[Your assignment]
Whatever appears in the data below, copy it exactly.

[Source data]
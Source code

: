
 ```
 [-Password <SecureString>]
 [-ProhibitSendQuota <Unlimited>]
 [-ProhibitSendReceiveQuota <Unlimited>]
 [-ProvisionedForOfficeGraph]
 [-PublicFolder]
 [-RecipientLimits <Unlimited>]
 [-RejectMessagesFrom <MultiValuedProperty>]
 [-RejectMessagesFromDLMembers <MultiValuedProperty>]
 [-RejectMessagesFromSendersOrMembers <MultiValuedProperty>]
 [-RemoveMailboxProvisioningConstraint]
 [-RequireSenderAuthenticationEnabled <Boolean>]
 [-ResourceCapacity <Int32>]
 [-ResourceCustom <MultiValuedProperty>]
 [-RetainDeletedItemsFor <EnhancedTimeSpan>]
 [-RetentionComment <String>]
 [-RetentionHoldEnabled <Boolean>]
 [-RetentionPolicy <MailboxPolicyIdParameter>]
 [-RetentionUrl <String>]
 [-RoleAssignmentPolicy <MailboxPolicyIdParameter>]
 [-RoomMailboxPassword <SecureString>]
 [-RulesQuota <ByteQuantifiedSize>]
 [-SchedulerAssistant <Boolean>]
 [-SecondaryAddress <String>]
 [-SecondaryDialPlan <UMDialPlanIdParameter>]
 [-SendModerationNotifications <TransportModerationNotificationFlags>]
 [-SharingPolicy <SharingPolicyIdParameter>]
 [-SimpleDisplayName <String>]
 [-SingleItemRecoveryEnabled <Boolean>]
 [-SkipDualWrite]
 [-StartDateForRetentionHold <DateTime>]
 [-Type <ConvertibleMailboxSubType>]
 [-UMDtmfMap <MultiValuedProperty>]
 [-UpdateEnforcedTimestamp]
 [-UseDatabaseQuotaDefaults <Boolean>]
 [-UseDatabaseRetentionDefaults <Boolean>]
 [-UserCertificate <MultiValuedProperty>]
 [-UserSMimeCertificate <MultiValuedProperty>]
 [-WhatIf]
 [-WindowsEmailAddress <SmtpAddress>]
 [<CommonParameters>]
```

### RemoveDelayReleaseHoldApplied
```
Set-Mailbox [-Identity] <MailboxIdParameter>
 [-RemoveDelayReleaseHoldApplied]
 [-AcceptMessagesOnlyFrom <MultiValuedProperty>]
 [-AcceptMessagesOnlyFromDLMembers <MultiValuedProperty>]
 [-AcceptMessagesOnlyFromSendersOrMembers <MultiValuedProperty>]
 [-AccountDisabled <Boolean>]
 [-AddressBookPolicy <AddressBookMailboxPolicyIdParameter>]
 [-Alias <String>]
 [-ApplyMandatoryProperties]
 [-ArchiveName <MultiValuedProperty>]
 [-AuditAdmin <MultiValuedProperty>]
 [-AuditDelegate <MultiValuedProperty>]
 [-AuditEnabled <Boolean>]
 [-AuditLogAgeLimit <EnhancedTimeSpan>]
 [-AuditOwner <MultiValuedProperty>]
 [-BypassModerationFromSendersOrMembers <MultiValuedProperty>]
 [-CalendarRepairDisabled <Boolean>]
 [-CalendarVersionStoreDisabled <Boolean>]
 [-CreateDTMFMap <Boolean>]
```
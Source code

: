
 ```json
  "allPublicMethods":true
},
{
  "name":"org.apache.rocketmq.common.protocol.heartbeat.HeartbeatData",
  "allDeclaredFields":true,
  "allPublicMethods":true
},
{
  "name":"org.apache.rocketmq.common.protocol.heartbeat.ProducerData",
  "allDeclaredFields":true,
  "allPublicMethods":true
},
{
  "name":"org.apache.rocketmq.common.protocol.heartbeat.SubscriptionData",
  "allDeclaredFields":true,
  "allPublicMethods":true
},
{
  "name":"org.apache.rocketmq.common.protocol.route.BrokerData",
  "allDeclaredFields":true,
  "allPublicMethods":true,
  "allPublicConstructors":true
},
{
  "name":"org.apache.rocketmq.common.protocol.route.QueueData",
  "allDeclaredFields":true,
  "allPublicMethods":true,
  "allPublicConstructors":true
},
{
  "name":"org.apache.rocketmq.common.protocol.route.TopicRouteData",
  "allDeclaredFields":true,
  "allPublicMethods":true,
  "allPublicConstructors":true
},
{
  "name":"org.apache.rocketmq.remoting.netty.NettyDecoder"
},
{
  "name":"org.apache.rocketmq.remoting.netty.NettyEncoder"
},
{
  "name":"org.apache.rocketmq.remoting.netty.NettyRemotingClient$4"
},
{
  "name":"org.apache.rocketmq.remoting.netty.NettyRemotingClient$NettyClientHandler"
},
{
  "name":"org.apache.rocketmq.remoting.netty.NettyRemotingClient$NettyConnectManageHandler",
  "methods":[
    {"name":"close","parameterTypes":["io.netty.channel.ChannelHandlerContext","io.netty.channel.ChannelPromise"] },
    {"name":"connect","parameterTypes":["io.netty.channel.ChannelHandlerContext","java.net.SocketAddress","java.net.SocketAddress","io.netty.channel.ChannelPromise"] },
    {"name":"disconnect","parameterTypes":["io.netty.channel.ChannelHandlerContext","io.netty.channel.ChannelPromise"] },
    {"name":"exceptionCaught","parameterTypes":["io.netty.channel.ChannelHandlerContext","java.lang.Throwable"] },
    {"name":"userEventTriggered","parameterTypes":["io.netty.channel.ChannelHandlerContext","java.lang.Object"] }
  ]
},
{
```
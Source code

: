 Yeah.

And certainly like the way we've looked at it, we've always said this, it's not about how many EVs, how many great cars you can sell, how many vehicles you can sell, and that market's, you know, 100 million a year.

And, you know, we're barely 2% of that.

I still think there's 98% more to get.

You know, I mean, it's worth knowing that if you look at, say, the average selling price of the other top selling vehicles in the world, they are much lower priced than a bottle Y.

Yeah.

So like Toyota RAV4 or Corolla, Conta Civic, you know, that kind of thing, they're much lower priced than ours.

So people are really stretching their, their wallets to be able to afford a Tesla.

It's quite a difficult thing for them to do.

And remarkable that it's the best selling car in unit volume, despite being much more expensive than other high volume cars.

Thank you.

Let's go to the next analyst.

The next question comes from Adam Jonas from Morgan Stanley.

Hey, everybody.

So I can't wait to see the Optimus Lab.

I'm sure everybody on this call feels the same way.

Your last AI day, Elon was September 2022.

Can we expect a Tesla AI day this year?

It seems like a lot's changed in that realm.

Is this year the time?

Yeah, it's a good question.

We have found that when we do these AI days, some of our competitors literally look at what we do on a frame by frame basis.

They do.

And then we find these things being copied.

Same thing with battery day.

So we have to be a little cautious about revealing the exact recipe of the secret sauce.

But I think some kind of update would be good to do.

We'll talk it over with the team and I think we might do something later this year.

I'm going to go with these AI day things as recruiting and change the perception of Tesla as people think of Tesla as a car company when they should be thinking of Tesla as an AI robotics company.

[Response for this exercise]
Source code

:
 ```
 [-Password <SecureString>]
 [-ProhibitSendQuota <Unlimited>]
 [-ProhibitSendReceiveQuota <Unlimited>]
 [-ProvisionedForOfficeGraph]
 [-PublicFolder]
 [-RecipientLimits <Unlimited>]
 [-RejectMessagesFrom <MultiValuedProperty>]
 [-RejectMessagesFromDLMembers <MultiValuedProperty>]
 [-RejectMessagesFromSendersOrMembers <MultiValuedProperty>]
 [-RemoveMailboxProvisioningConstraint]
 [-RequireSenderAuthenticationEnabled <Boolean>]
 [-ResourceCapacity <Int32>]
 [-ResourceCustom <MultiValuedProperty>]
 [-RetainDeletedItemsFor <EnhancedTimeSpan>]
 [-RetentionComment <String>]
 [-RetentionHoldEnabled <Boolean>]
 [-RetentionPolicy <MailboxPolicyIdParameter>]
 [-RetentionUrl <String>]
 [-RoleAssignmentPolicy <MailboxPolicyIdParameter>]
 [-RoomMailboxPassword <SecureString>]
 [-RulesQuota <ByteQuantifiedSize>]
 [-SchedulerAssistant <Boolean>]
 [-SecondaryAddress <String>]
 [-SecondaryDialPlan <UMDialPlanIdParameter>]
 [-SendModerationNotifications <TransportModerationNotificationFlags>]
 [-SharingPolicy <SharingPolicyIdParameter>]
 [-SimpleDisplayName <String>]
 [-SingleItemRecoveryEnabled <Boolean>]
 [-SkipDualWrite]
 [-StartDateForRetentionHold <DateTime>]
 [-Type <ConvertibleMailboxSubType>]
 [-UMDtmfMap <MultiValuedProperty>]
 [-UpdateEnforcedTimestamp]
 [-UseDatabaseQuotaDefaults <Boolean>]
 [-UseDatabaseRetentionDefaults <Boolean>]
 [-UserCertificate <MultiValuedProperty>]
 [-UserSMimeCertificate <MultiValuedProperty>]
 [-WhatIf]
 [-WindowsEmailAddress <SmtpAddress>]
 [<CommonParameters>]
```

### RemoveDelayReleaseHoldApplied
```
Set-Mailbox [-Identity] <MailboxIdParameter>
 [-RemoveDelayReleaseHoldApplied]
 [-AcceptMessagesOnlyFrom <MultiValuedProperty>]
 [-AcceptMessagesOnlyFromDLMembers <MultiValuedProperty>]
 [-AcceptMessagesOnlyFromSendersOrMembers <MultiValuedProperty>]
 [-AccountDisabled <Boolean>]
 [-AddressBookPolicy <AddressBookMailboxPolicyIdParameter>]
 [-Alias <String>]
 [-ApplyMandatoryProperties]
 [-ArchiveName <MultiValuedProperty>]
 [-AuditAdmin <MultiValuedProperty>]
 [-AuditDelegate <MultiValuedProperty>]
 [-AuditEnabled <Boolean>]
 [-AuditLogAgeLimit <EnhancedTimeSpan>]
 [-AuditOwner <MultiValuedProperty>]
 [-BypassModerationFromSendersOrMembers <MultiValuedProperty>]
 [-CalendarRepairDisabled <Boolean>]
 [-CalendarVersionStoreDisabled <Boolean>]
 [-CreateDTMFMap <Boolean>]
```
Source code

:
 ```json
  "allPublicMethods":true
},
{
  "name":"org.apache.rocketmq.common.protocol.heartbeat.HeartbeatData",
  "allDeclaredFields":true,
  "allPublicMethods":true
},
{
  "name":"org.apache.rocketmq.common.protocol.heartbeat.ProducerData",
  "allDeclaredFields":true,
  "allPublicMethods":true
},
{
  "name":"org.apache.rocketmq.common.protocol.heartbeat.SubscriptionData",
  "allDeclaredFields":true,
  "allPublicMethods":true
},
{
  "name":"org.apache.rocketmq.common.protocol.route.BrokerData",
  "allDeclaredFields":true,
  "allPublicMethods":true,
  "allPublicConstructors":true
},
{
  "name":"org.apache.rocketmq.common.protocol.route.QueueData",
  "allDeclaredFields":true,
  "allPublicMethods":true,
  "allPublicConstructors":true
},
{
  "name":"org.apache.rocketmq.common.protocol.route.TopicRouteData",
  "allDeclaredFields":true,
  "allPublicMethods":true,
  "allPublicConstructors":true
},
{
  "name":"org.apache.rocketmq.remoting.netty.NettyDecoder"
},
{
  "name":"org.apache.rocketmq.remoting.netty.NettyEncoder"
},
{
  "name":"org.apache.rocketmq.remoting.netty.NettyRemotingClient$4"
},
{
  "name":"org.apache.rocketmq.remoting.netty.NettyRemotingClient$NettyClientHandler"
},
{
  "name":"org.apache.rocketmq.remoting.netty.NettyRemotingClient$NettyConnectManageHandler",
  "methods":[
    {"name":"close","parameterTypes":["io.netty.channel.ChannelHandlerContext","io.netty.channel.ChannelPromise"] },
    {"name":"connect","parameterTypes":["io.netty.channel.ChannelHandlerContext","java.net.SocketAddress","java.net.SocketAddress","io.netty.channel.ChannelPromise"] },
    {"name":"disconnect","parameterTypes":["io.netty.channel.ChannelHandlerContext","io.netty.channel.ChannelPromise"] },
    {"name":"exceptionCaught","parameterTypes":["io.netty.channel.ChannelHandlerContext","java.lang.Throwable"] },
    {"name":"userEventTriggered","parameterTypes":["io.netty.channel.ChannelHandlerContext","java.lang.Object"] }
  ]
},
{
```
Source code

: Yeah.

And certainly like the way we've looked at it, we've always said this, it's not about how many EVs, how many great cars you can sell, how many vehicles you can sell, and that market's, you know, 100 million a year.

And, you know, we're barely 2% of that.

I still think there's 98% more to get.

You know, I mean, it's worth knowing that if you look at, say, the average selling price of the other top selling vehicles in the world, they are much lower priced than a bottle Y.

Yeah.

So like Toyota RAV4 or Corolla, Conta Civic, you know, that kind of thing, they're much lower priced than ours.

So people are really stretching their, their wallets to be able to afford a Tesla.

It's quite a difficult thing for them to do.

And remarkable that it's the best selling car in unit volume, despite being much more expensive than other high volume cars.

Thank you.

Let's go to the next analyst.

The next question comes from Adam Jonas from Morgan Stanley.

Hey, everybody.

So I can't wait to see the Optimus Lab.

I'm sure everybody on this call feels the same way.

Your last AI day, Elon was September 2022.

Can we expect a Tesla AI day this year?

It seems like a lot's changed in that realm.

Is this year the time?

Yeah, it's a good question.

We have found that when we do these AI days, some of our competitors literally look at what we do on a frame by frame basis.

They do.

And then we find these things being copied.

Same thing with battery day.

So we have to be a little cautious about revealing the exact recipe of the secret sauce.

But I think some kind of update would be good to do.

We'll talk it over with the team and I think we might do something later this year.

I'm going to go with these AI day things as recruiting and change the perception of Tesla as people think of Tesla as a car company when they should be thinking of Tesla as an AI robotics company.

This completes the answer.